Abstract

Damiano et al recently demonstrated that interactions between fibronectin (FN) and β1 integrins mediate cellular resistance to doxorubicin melphalan (Damiano et al Blood. 1999). To determine if this anti-apoptotic phenomenon also protected cells from physiological programmed cell death (PCD), we examined the effects of FN adhesion on CD95-mediated apoptosis. We demonstrate that cellular adhesion to FN suppresses both agonist antibody and FasL-induced apoptosis in the U937cell line. Annexin V-FITC staining demonstrated that cellular adhesion, for either two or 24 hours, was able to attenuate CD95-induced PCD. Analysis of caspase activation demonstrated that the cleavage and activity of the effector caspases, caspase-3 and caspase-7 was also reduced. Moreover, we observed a similar attenuation of cleavage and activity the CD95 proximal procaspase-8, suggesting that the mechanism by which cellular adhesion protects cells from CD95-mediated apoptosis may effect a step upstream of procaspase-8 activation.

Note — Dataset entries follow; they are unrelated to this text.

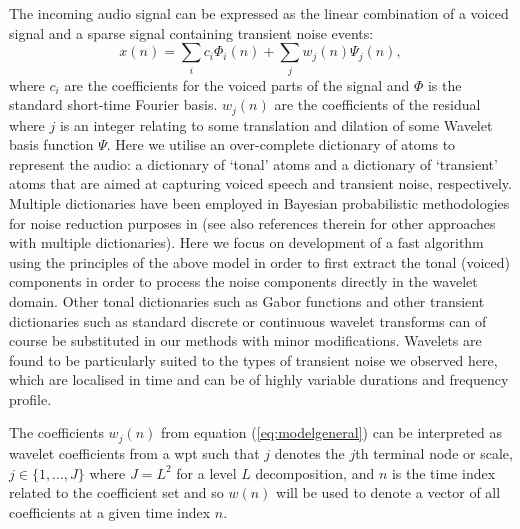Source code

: The incoming audio signal can be expressed as the linear combination of a voiced signal and a sparse signal containing transient noise events:
\begin{equation}\label{eq:modelgeneral}
    x(n) = \sum_i c_i \Phi_i(n) + \sum_{j} w_{j}(n) \Psi_{j}(n),
\end{equation}
where $c_i$ are the coefficients for the voiced parts of the signal and $\Phi$ is the standard short-time Fourier basis. $w_{j}(n)$ are the coefficients of the residual where $j$ is an integer relating to some translation and dilation of some Wavelet basis function $\Psi$. Here we utilise an over-complete dictionary of atoms to represent the audio: a dictionary of `tonal' atoms and a dictionary of `transient' atoms that are aimed at capturing voiced speech and transient noise, respectively. Multiple dictionaries have been employed in Bayesian probabilistic methodologies for noise reduction purposes in \cite{Fevotte2006}\cite{Fevotte2008} (see also references therein for other approaches with multiple dictionaries). Here we focus on development of a fast algorithm using the principles of the above model in order to first extract the tonal (voiced) components in order to process the noise components directly in the wavelet domain. Other tonal dictionaries such as Gabor functions and other transient dictionaries such as standard discrete or continuous wavelet transforms can of course be substituted in our methods with minor modifications. Wavelets are found to be particularly suited to the types of transient noise we observed here, which are localised in time and can be of highly variable durations and frequency profile.

The coefficients $w_{j}(n)$ from equation (\ref{eq:modelgeneral}) can be interpreted as wavelet coefficients from a \DIFdelbegin {}\DIFdelend \DIFaddbegin \gls{wpt} \DIFaddend such that $j$ denotes the $j$th terminal node or scale, $j \in \{1, \ldots, J\}$ where $J = L^2$ for a level $L$ decomposition, and $n$ is the time index related to the coefficient set and so $w(n)$ will be used to denote a vector of all coefficients at a given time index $n$. \DIFaddbegin {}\DIFaddend %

We recently demonstrated that CD95 expression directly correlates with sensitivity to Fas-mediated apoptosis (Shain et al. Leukemia. 2000). To determine if Fn adhesion mediated down-regulated CD95 surface expression, we examined surface levels using indirect immuno-staining by flow cytometry (FCM). FCM analysis revealed no alterations in CD95 expression following adhesion to FN. We also demonstrated that cellular adhesion to FN did not alter the ability of agonist antibody to bind to CD95 on the cell surface. The reduced caspase-8 activity, in the face of the unchanged agonist antibody/receptor binding, suggests that the protective effect(s) of adhesion to FN target a point at or upstream of caspase-8 activation, but downstream of the receptor.